Demos: Humanoid Policy Viewer, GentleHumanoid Web Demo

Quick start

npm install
npm run dev

Project structure

  • src/views/Demo.vue - UI controls for the live demo
  • src/simulation/main.js - bootstraps MuJoCo, Three.js renderer, and policy loop
  • src/simulation/mujocoUtils.js - scene/policy loading utilities and filesystem preloading
  • src/simulation/policyRunner.js - ONNX inference wrapper and observation pipeline
  • node_modules/mujoco-js/ - MuJoCo wasm runtime (npm package)
  • public/examples/scenes/ - MJCF files + meshes staged into MuJoCo's MEMFS
  • public/examples/checkpoints/ - policy config JSON, ONNX file, and motion clips

Add your own robot, policy and motions

  1. Add your MJCF + assets.

    • Create public/examples/scenes/<robot>/.
    • Put your MJCF as public/examples/scenes/<robot>/<robot>.xml.
    • Add all meshes/textures used by the MJCF into the same folder.
    • Append every file path to public/examples/scenes/files.json so the loader can preload them into /working/ in the wasm filesystem.
  2. Add your policy config and ONNX.

    • Create public/examples/checkpoints/<robot>/tracking_policy.json.
    • Place the ONNX model at public/examples/checkpoints/<robot>/tracking_policy.onnx.
    • In the JSON, make sure these fields are correct:
      • onnx.path points to your ONNX file (example: ./examples/checkpoints/<robot>/tracking_policy.onnx)
      • policy_joint_names matches the joint names in your MJCF actuators
      • obs_config uses observation names that exist in src/simulation/observationHelpers.js
      • action_scale, stiffness, damping, and default_joint_pos lengths match policy_joint_names
    • You need to adapt the observation helper functions in src/simulation/observationHelpers.js if your policy uses different observations than the built-in ones, and modify src/simulation/policyRunner.js to control the robot.
  3. (Optional) Add tracking motions.

    • Add an index at public/examples/checkpoints/<robot>/motions.json.
    • Put per-motion clips in public/examples/checkpoints/<robot>/motions/.
    • In tracking_policy.json, set tracking.motions_path to the index file.
    • The app downloads all motion clips listed in the index when the policy loads.
    • The index uses this shape:
      • format: tracking-motion-index-v1
      • base_path: relative path to the motions folder (example: ./motions)
      • motions: list of { name, file } entries
    • Each motion clip file must include a default clip overall and each clip contains:
      • joint_pos (or jointPos): per-frame joint arrays
      • root_pos (or rootPos): per-frame root positions
      • root_quat (or rootQuat): per-frame root quaternions (w, x, y, z)
  4. Point the app to your robot and policy.

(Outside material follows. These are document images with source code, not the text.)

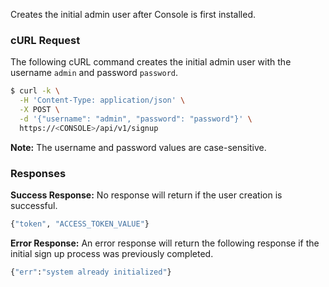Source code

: Creates the initial admin user after Console is first installed.

### cURL Request

The following cURL command creates the initial admin user with the username `admin` and password `password`.

```bash
$ curl -k \
  -H 'Content-Type: application/json' \
  -X POST \
  -d '{"username": "admin", "password": "password"}' \
  https://<CONSOLE>/api/v1/signup
```

**Note:** The username and password values are case-sensitive.

### Responses

**Success Response:** No response will return if the user creation is successful.

```bash
{"token", "ACCESS_TOKEN_VALUE"}
```

**Error Response:** An error response will return the following response if the initial sign up process was previously completed.

```bash
{"err":"system already initialized"}
```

    • Update src/simulation/main.js:
      • this.currentPolicyPath = './examples/checkpoints/<robot>/tracking_policy.json'
      • await this.reloadScene('<robot>/<robot>.xml')
      • await this.reloadPolicy('./examples/checkpoints/<robot>/tracking_policy.json')

If you want to keep multiple robots around, you can expose a selector in src/views/Demo.vue and call demo.reloadScene(...) and demo.reloadPolicy(...) from there.